Exact copies of the lines below, from the one with "- I love to code in C++,Java and Python." up to and including the one with "BeBo is a simple-to-use", are what this calls for; leave out pictures.

Collected data entries –
________________________

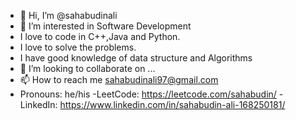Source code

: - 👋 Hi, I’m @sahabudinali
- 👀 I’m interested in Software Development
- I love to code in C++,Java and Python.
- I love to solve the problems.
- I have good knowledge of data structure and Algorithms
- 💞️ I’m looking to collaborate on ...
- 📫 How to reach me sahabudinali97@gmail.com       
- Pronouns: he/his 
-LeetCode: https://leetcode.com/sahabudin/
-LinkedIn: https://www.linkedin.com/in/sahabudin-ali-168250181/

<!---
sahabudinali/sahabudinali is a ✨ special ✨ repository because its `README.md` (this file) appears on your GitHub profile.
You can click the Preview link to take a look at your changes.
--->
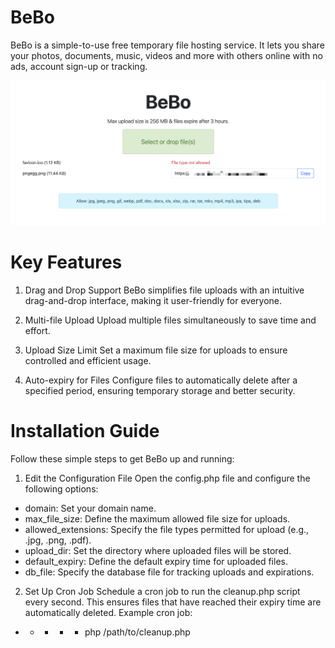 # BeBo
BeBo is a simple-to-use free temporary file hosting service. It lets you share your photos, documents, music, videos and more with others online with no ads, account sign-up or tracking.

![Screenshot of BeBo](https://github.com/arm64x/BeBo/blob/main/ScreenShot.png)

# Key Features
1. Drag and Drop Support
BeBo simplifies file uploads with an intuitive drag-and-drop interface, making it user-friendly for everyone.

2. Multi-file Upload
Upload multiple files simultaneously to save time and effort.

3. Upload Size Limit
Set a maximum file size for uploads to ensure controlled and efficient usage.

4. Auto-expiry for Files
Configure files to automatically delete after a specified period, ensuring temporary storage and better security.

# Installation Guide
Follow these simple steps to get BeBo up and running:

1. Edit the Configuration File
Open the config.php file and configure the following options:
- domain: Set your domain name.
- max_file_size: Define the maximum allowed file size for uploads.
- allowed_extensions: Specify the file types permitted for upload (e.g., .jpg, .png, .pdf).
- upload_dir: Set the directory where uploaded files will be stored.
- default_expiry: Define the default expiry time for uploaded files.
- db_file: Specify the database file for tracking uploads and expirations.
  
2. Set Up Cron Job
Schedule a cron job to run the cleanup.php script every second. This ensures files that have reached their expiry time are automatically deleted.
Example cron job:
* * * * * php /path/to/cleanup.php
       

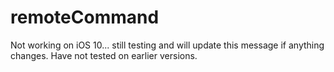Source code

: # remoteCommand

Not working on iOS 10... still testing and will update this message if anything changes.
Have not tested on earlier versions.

________________________

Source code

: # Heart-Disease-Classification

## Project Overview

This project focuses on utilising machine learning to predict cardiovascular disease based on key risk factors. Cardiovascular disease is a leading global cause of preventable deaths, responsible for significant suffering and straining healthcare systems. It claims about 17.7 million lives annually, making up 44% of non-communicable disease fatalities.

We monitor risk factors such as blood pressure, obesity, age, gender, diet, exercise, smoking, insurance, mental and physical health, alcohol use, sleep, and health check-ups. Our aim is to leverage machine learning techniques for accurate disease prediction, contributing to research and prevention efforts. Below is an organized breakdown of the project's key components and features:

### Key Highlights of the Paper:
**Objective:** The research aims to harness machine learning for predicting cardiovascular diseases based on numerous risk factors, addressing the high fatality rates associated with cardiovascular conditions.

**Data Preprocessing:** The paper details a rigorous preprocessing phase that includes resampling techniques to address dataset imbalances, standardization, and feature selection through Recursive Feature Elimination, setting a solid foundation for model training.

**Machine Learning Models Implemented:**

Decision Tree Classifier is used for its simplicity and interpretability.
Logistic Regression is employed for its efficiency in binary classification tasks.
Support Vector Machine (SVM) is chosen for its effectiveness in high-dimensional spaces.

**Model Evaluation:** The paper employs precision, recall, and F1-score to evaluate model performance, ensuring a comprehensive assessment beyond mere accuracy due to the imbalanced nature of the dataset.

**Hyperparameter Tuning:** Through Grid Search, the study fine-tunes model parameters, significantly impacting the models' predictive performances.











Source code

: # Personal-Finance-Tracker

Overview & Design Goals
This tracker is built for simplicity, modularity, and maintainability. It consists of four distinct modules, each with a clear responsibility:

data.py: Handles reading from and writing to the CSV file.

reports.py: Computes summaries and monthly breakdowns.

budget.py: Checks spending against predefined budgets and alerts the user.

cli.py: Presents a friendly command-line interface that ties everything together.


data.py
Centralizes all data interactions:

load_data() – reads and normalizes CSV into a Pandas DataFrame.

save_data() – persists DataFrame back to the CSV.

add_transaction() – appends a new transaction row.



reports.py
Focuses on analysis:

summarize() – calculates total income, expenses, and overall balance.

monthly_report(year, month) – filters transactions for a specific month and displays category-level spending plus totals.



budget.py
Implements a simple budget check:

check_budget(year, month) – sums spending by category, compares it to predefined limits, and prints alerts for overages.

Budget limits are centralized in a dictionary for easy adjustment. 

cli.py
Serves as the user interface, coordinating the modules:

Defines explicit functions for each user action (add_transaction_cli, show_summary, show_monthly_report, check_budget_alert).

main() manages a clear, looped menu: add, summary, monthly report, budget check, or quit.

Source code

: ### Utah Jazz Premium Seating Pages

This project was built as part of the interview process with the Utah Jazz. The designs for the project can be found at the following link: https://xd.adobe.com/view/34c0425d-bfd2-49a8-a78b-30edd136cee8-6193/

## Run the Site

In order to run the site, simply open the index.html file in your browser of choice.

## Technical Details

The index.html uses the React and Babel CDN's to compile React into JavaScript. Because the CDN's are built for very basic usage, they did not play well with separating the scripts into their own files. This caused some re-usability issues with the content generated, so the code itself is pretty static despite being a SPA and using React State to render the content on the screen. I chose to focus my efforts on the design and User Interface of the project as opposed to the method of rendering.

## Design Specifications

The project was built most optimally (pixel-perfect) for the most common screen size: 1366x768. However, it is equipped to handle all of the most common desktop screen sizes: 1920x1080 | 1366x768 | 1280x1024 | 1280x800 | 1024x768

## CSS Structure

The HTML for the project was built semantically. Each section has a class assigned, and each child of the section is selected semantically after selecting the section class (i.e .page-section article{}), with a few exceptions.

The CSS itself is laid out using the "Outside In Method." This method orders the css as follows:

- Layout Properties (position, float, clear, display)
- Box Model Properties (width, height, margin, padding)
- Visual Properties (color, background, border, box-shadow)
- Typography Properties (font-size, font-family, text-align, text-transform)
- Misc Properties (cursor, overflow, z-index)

________________________

RESPONSE FOR THIS EXERCISE –
- I love to code in C++,Java and Python.
- I love to solve the problems.
- I have good knowledge of data structure and Algorithms
- 💞️ I’m looking to collaborate on ...
- 📫 How to reach me sahabudinali97@gmail.com       
- Pronouns: he/his 
-LeetCode: https://leetcode.com/sahabudin/
-LinkedIn: https://www.linkedin.com/in/sahabudin-ali-168250181/

<!---
sahabudinali/sahabudinali is a ✨ special ✨ repository because its `README.md` (this file) appears on your GitHub profile.
You can click the Preview link to take a look at your changes.
--->
 # BeBo
BeBo is a simple-to-use free temporary file hosting service. It lets you share your photos, documents, music, videos and more with others online with no ads, account sign-up or tracking.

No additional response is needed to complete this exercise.